For one thing, they are sports editors; that’s bad enough. But collectively they can be worse. At times the APSE has taken stands or threatened to take stands that are detrimental to the way sports writers do their jobs.
Now that the AP has created the do-over vote, the APSE might decide it’s a good idea and pressure (force? They are employees, after all) baseball writers to conduct do-overs.
Several years ago the APSE raised objections to their writers voting for post-season awards because players had bonuses attached to them. A motion was introduced at a BBWAA meeting that would have excluded players with such bonuses from consideration for the awards. The motion failed.
The Baseball Writers Association, whose awards are the most noted post-season sports honors, has no plans to follow the AP precedent. Jack O’Connell, the organization’s secretary-treasurer, said no one has suggested baseball-award do-overs. He recalled that when Ken Caminti won the most valuable player award in 1996 he got one call.
“Someone did call me when Caminiti had a big story in Sports Illustrated when he admitted to using steroids,” O’Connell related. “The caller said ‘are you going to take the award away from him and give it to Mike Piazza.’ Why would I take it away from him? It’s his, not mine.”

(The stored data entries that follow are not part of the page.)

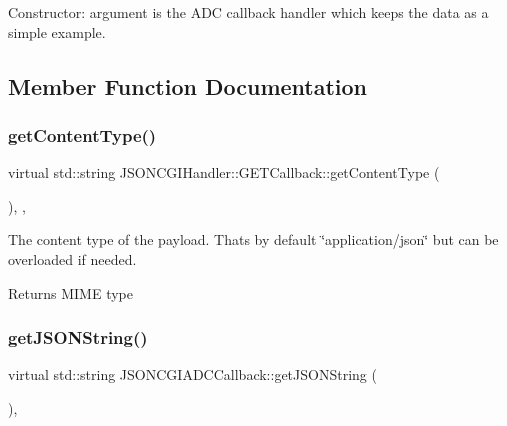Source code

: Constructor\+: argument is the A\+DC callback handler which keeps the data as a simple example. 

\subsection{Member Function Documentation}
\mbox{\label{classJSONCGIHandler_1_1GETCallback_a4e1fee495ddeb4e24eaa5b8e767ea838}} 
\subsubsection{\texorpdfstring{get\+Content\+Type()}{getContentType()}}
{\footnotesize\ttfamily virtual std\+::string J\+S\+O\+N\+C\+G\+I\+Handler\+::\+G\+E\+T\+Callback\+::get\+Content\+Type (\begin{DoxyParamCaption}{ }\end{DoxyParamCaption})\hspace{0.3cm}{\ttfamily [inline]}, {\ttfamily [virtual]}, {\ttfamily [inherited]}}

The content type of the payload. That\textquotesingle{}s by default \char`\"{}application/json\char`\"{} but can be overloaded if needed. \begin{DoxyReturn}{Returns}
M\+I\+ME type 
\end{DoxyReturn}
\mbox{\label{classJSONCGIADCCallback_a763ae66809e399f49e712a1ad68289bb}} 
\subsubsection{\texorpdfstring{get\+J\+S\+O\+N\+String()}{getJSONString()}}
{\footnotesize\ttfamily virtual std\+::string J\+S\+O\+N\+C\+G\+I\+A\+D\+C\+Callback\+::get\+J\+S\+O\+N\+String (\begin{DoxyParamCaption}{ }\end{DoxyParamCaption})\hspace{0.3cm}{\ttfamily [inline]}, {\ttfamily [virtual]}}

Terry Taylor, the AP sports editor, said the idea for a new vote was initiated in two calls she received on Mother’s Day from two voters saying “they think we should have a discussion about it.”
The next day, Taylor said, she had a discussion with one of the callers, and the matter progressed from there. “That it was unprecedented was not lost on anyone,” she said. “It came down to these two things. Anything we did with the awards and the college basketball poll our credibility is on the line.”
The AP long had college basketball and football polls until the Bowl Championship Series was created. I didn’t think the AP should conduct the polls because again, it was making news rather than reporting it. But the polls were popular and prestigious, and the AP was as vain as any other organization.
The AP has also long selected all-America college football and basketball teams. Would it declare a player ineligible for the teams if he tested positive for steroids?
“We’re not in the punishment business,” Taylor said. “If something comes up down the road that warrants attention, we’ll deal with it. Just as we did this time.”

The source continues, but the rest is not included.